Non un episodio casuale, ma una tendenza che preoccupa. E fra le tendenze inglobate in quella più generale di crescita della cybercriminalità ce n’è una su cui anche F-Secure, al pari di molte società sue concorrenti, punta il dito: si sfruttano e si sfrutteranno sempre di più gli oggetti connessi dell’Internet of Things, sia come bersaglio finale sia come vettore d’attacco.

Infatti nella seconda metà del 2018 la maggior parte del traffico malevolo osservato viaggiava sul protocollo Telnet, fatto attribuibile al crescente numero di dispositivi IoT in uso. Tra inizio luglio e fine dicembre ben l’83% del traffico è passato dalla porta TCP 23, che viene utilizzata per Telnet. Dopo questo protocollo, il principale canale d’attacco nei sei mesi è stata la compromissione del Web Server. Non stupisce più di tanto, ormai, scoprire che il 99,9% del traffico malevolo registrato dagli honeypot sia opera di bot, malware e altri strumenti automatizzati. In particolare, sta crescendo il fenomeno di quelli che F-Secur chiama “thingbot”, cioè dispositivi Internet of Things come router e webcam, che vengono infetatti e usati all’interno di una botnet.
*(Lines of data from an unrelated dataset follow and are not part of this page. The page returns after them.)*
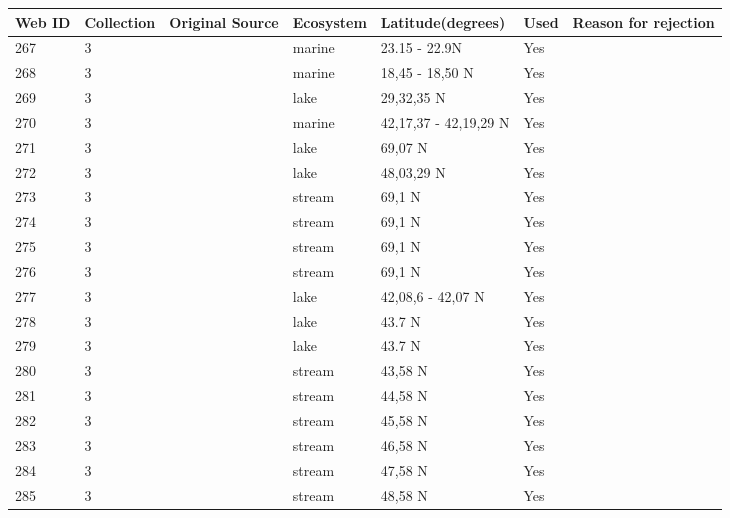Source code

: \documentclass[12pt]{article}
\begin{document}
\begin{landscape}
    \begin{table}[h!]
    \centering
    {\footnotesize
      \begin{tabular}{p{2.8cm}p{1.3cm}p{3cm}p{2.2cm}p{2.5cm}lp{8.2cm}}
        \hline
        Web ID & Collection & Original Source & Ecosystem & Latitude(degrees) & Used  & Reason for rejection  \\
        \hline
        267   & 3 & \cite{Zetina-Rejon2003}  & marine & 23.15 - 22.9N & Yes   &       \\
        268   & 3 & \cite{Cruz-Escalona2007}  & marine & 18,45 - 18,50 N & Yes   &       \\
        269   & 3 & \cite{Liu2007}  & lake  & 29,32,35 N & Yes   &       \\
        270   & 3 & \cite{Filgueira2011}  & marine & 42,17,37 - 42,19,29 N & Yes   &       \\
        271   & 3 & \cite{Amundsen2013}  & lake  & 69,07 N & Yes   &        \\
        272   & 3 & \cite{Hampton2011}    & lake  & 48,03,29 N & Yes   &       \\
        273   & 3 & \cite{Parker2006}  & stream & 69,1 N & Yes   &       \\
        274   & 3 & \cite{Parker2006}  & stream & 69,1 N & Yes   &       \\
        275   & 3 & \cite{Parker2006}  & stream & 69,1 N & Yes   &       \\
        276   & 3 & \cite{Parker2006}  & stream & 69,1 N & Yes   &       \\
        277   & 3 & \cite{Massana1996}  & lake  & 42,08,6 - 42,07 N & Yes   &       \\
        278   & 3 & \cite{Stewart2011}    & lake  & 43.7 N & Yes   &       \\
        279   & 3 & \cite{Stewart2011}    & lake  & 43.7 N & Yes   &       \\
        280   & 3 & \cite{Cromar1996}  & stream & 43,58 N & Yes   &       \\
        281   & 3 & \cite{Cromar1996}  & stream & 44,58 N & Yes   &       \\
        282   & 3 & \cite{Cromar1996}  & stream & 45,58 N & Yes   &       \\
        283   & 3 & \cite{Cromar1996}  & stream & 46,58 N & Yes   &       \\
        284   & 3 & \cite{Cromar1996}  & stream & 47,58 N & Yes   &       \\
        285   & 3 & \cite{Cromar1996}  & stream & 48,58 N & Yes   &       \\

\end{tabular}}
\end{table}
\end{landscape}
\end{document}
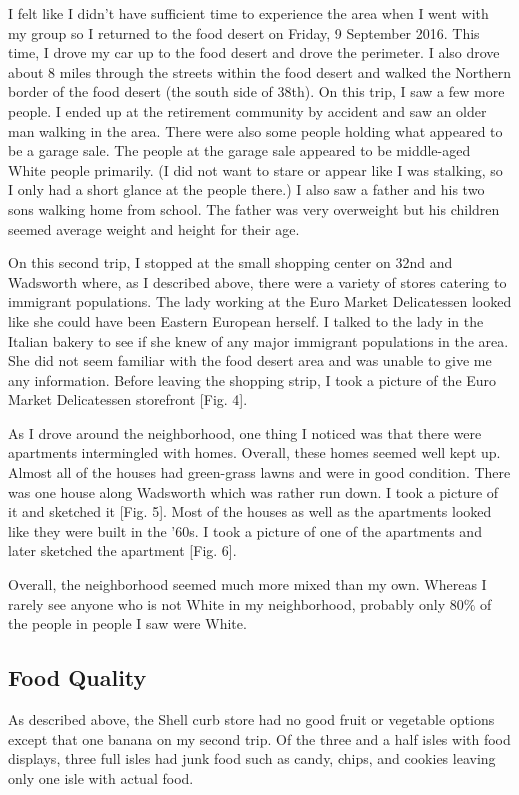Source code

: \documentclass[11pt]{article}
\begin{document}
I felt like I didn't have sufficient time to experience the area when I went with my group so I
returned to the food desert on Friday, 9 September 2016. This time, I drove my car up to the food
desert and drove the perimeter. I also drove about 8 miles through the streets within the food
desert and walked the Northern border of the food desert (the south side of 38th). On this trip, I
saw a few more people. I ended up at the retirement community by accident and saw an older man
walking in the area. There were also some people holding what appeared to be a garage sale. The
people at the garage sale appeared to be middle-aged White people primarily. (I did not want to
stare or appear like I was stalking, so I only had a short glance at the people there.) I also saw a
father and his two sons walking home from school. The father was very overweight but his children
seemed average weight and height for their age.

On this second trip, I stopped at the small shopping center on 32nd and Wadsworth where, as I
described above, there were a variety of stores catering to immigrant populations. The lady working
at the Euro Market Delicatessen looked like she could have been Eastern European herself. I
talked to the lady in the Italian bakery to see if she knew of any major immigrant populations in
the area. She did not seem familiar with the food desert area and was unable to give me any
information. Before leaving the shopping strip, I took a picture of the Euro Market Delicatessen
storefront [Fig. 4].

As I drove around the neighborhood, one thing I noticed was that there were apartments intermingled
with homes. Overall, these homes seemed well kept up. Almost all of the houses had green-grass lawns
and were in good condition. There was one house along Wadsworth which was rather run down. I took a
picture of it and sketched it [Fig. 5]. Most of the houses as well as the apartments looked like
they were built in the '60s. I took a picture of one of the apartments and later sketched the
apartment [Fig. 6].

Overall, the neighborhood seemed much more mixed than my own. Whereas I rarely see anyone who is not
White in my neighborhood, probably only $80\%$ of the people in people I saw were White.

\subsection{Food Quality}
As described above, the Shell curb store had no good fruit or vegetable options except that one
banana on my second trip. Of the three and a half isles with food displays, three full isles had
junk food such as candy, chips, and cookies leaving only one isle with actual food.
\end{document}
L’anno scorso nel mappamondo del crimine informatico c’è stato qualche cambiamento. Dagli Stati Uniti, e non più dalla Russia, ha avuto origine la porzione maggiore di traffico IP malevolo, e con netto vantaggio sugli altri Paesi. Seguono, appunto, la Russia e, non troppo distanziata, l’Italia e ancora Regno Unito e Germania. Il dato geografico va però preso con le pinze ed è in parte conseguenza della densità di infrastrutture di telecomunicazione in un dato mercato: i criminali solitamente indirizzano i loro attacchi attraverso i proxy per evitare il rilevamento, e possono usare reti Vpn, Tor oppure server o reti compromessi. Queste manovre di distrazione servono non solo per operazioni di cyberspionaggio ma anche per lanciare attacchi DDoS e diffondere malware.

Più facilmente interpretabile, invece, è il dato sulla destinazione geografica degli attacchi. Gli Stati Uniti sono non solo la prima origine ma anche il primo bersaglio, con 25 milioni di attacchi rilevati nel semestre. Seguono Canada, Repubblica Ceca, Italia e Austria.